• REQUIRED ACTION
Output the whole listing exactly, with no pictures.
##########
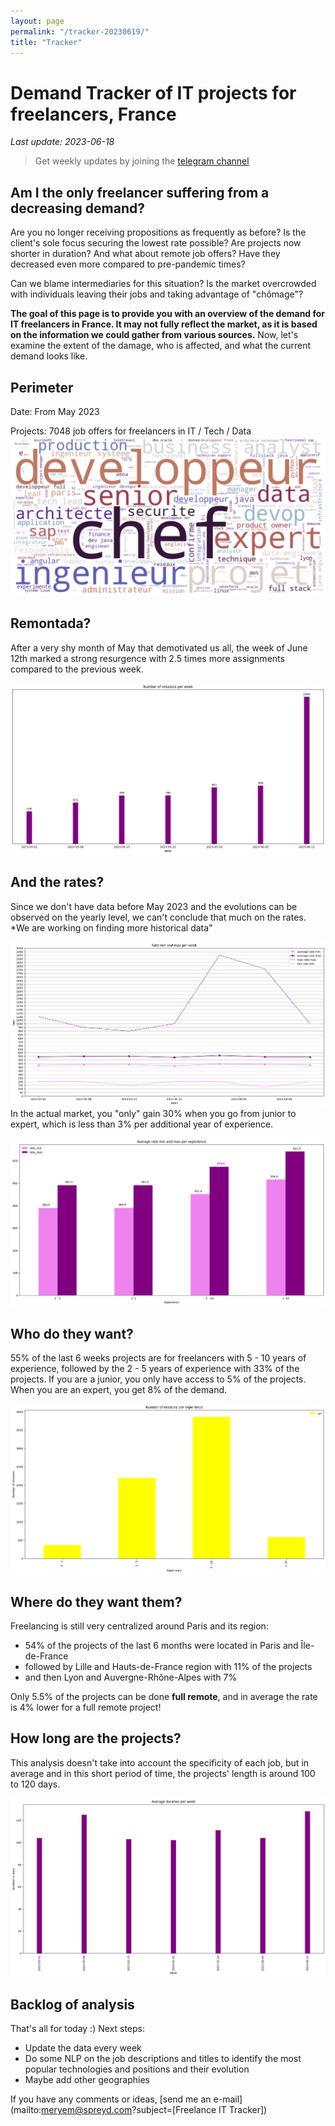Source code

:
 ```yaml
---
layout: page
permalink: "/tracker-20230619/"
title: "Tracker"
---
```

# Demand Tracker of IT projects for freelancers, France
*Last update: 2023-06-18*
> Get weekly updates by joining the [telegram
> channel](https://t.me/+3y9PJaF335UxYTg0)

## Am I the only freelancer suffering from a decreasing demand?

Are you no longer receiving propositions as frequently as before? 
Is the client's sole focus securing the lowest rate possible?
Are projects now shorter in duration?
And what about remote job offers? Have they decreased even more compared to pre-pandemic times? 

Can we blame intermediaries for this situation? 
Is the market overcrowded with individuals leaving their jobs and taking advantage of "chômage"?

**The goal of this page is to provide you with an overview of the demand for IT freelancers in France. It may not fully reflect the market, as it is based on the information we could gather from various sources.**
Now, let's examine the extent of the damage, who is affected, and what the current demand looks like.

## Perimeter
Date: From May 2023

Projects: 7048 job offers for freelancers in IT / Tech / Data ![Type of projects](_includes/img/wordcloud_projects.png)

## Remontada?
After a very shy month of May that demotivated us all, the week of June 12th marked a strong resurgence with 2.5 times more assignments compared to the previous week.

![Number of projects posted per week](/nbmissions_week.png)

## And the rates?
Since we don't have data before May 2023 and the evolutions can be observed on the yearly level, we can't conclude that much on the rates.
*We are working on finding more historical data"

![Rates' evolutions](/rates.png)
In the actual market, you "only" gain 30% when you go from junior to expert, which is less than 3% per additional year of experience.

![Rates per experience](/rate_experience.png)

## Who do they want?
55% of the last 6 weeks projects are for freelancers with 5 - 10 years of experience, followed by the 2 - 5 years of experience with 33% of the projects.
If you are a junior, you only have access to 5% of the projects. When you are an expert, you get 8% of the demand.

![Demand per experience](/experience_demand.png)

## Where do they want them?
Freelancing is still very centralized around Paris and its region:
- 54% of the projects of the last 6 months were located in Paris and Île-de-France
- followed by Lille and Hauts-de-France region with 11% of the projects
- and then Lyon and Auvergne-Rhône-Alpes with 7%

Only 5.5% of the projects can be done **full remote**, and in average the rate is 4% lower for a full remote project!

## How long are the projects?
This analysis doesn't take into account the specificity of each job, but in average and in this short period of time, the projects' length is around 100 to 120 days.


![Projects Duration](/duration.png)

## Backlog of analysis
That's all for today :)
Next steps: 
- Update the data every week
- Do some NLP on the job descriptions and titles to identify the most popular technologies and positions and their evolution
- Maybe add other geographies

If you have any comments or ideas, [send me an e-mail](mailto:meryem@spreyd.com?subject=[Freelance IT Tracker])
##########
• THE ANSWER
Source code

:
 ```yaml
---
layout: page
permalink: "/tracker-20230619/"
title: "Tracker"
---
```

# Demand Tracker of IT projects for freelancers, France
*Last update: 2023-06-18*
> Get weekly updates by joining the [telegram
> channel](https://t.me/+3y9PJaF335UxYTg0)

## Am I the only freelancer suffering from a decreasing demand?

Are you no longer receiving propositions as frequently as before? 
Is the client's sole focus securing the lowest rate possible?
Are projects now shorter in duration?
And what about remote job offers? Have they decreased even more compared to pre-pandemic times? 

Can we blame intermediaries for this situation? 
Is the market overcrowded with individuals leaving their jobs and taking advantage of "chômage"?

**The goal of this page is to provide you with an overview of the demand for IT freelancers in France. It may not fully reflect the market, as it is based on the information we could gather from various sources.**
Now, let's examine the extent of the damage, who is affected, and what the current demand looks like.

## Perimeter
Date: From May 2023

Projects: 7048 job offers for freelancers in IT / Tech / Data ![Type of projects](_includes/img/wordcloud_projects.png)

## Remontada?
After a very shy month of May that demotivated us all, the week of June 12th marked a strong resurgence with 2.5 times more assignments compared to the previous week.

![Number of projects posted per week](/nbmissions_week.png)

## And the rates?
Since we don't have data before May 2023 and the evolutions can be observed on the yearly level, we can't conclude that much on the rates.
*We are working on finding more historical data"

![Rates' evolutions](/rates.png)
In the actual market, you "only" gain 30% when you go from junior to expert, which is less than 3% per additional year of experience.

![Rates per experience](/rate_experience.png)

## Who do they want?
55% of the last 6 weeks projects are for freelancers with 5 - 10 years of experience, followed by the 2 - 5 years of experience with 33% of the projects.
If you are a junior, you only have access to 5% of the projects. When you are an expert, you get 8% of the demand.

![Demand per experience](/experience_demand.png)

## Where do they want them?
Freelancing is still very centralized around Paris and its region:
- 54% of the projects of the last 6 months were located in Paris and Île-de-France
- followed by Lille and Hauts-de-France region with 11% of the projects
- and then Lyon and Auvergne-Rhône-Alpes with 7%

Only 5.5% of the projects can be done **full remote**, and in average the rate is 4% lower for a full remote project!

## How long are the projects?
This analysis doesn't take into account the specificity of each job, but in average and in this short period of time, the projects' length is around 100 to 120 days.


![Projects Duration](/duration.png)

## Backlog of analysis
That's all for today :)
Next steps: 
- Update the data every week
- Do some NLP on the job descriptions and titles to identify the most popular technologies and positions and their evolution
- Maybe add other geographies

If you have any comments or ideas, [send me an e-mail](mailto:meryem@spreyd.com?subject=[Freelance IT Tracker])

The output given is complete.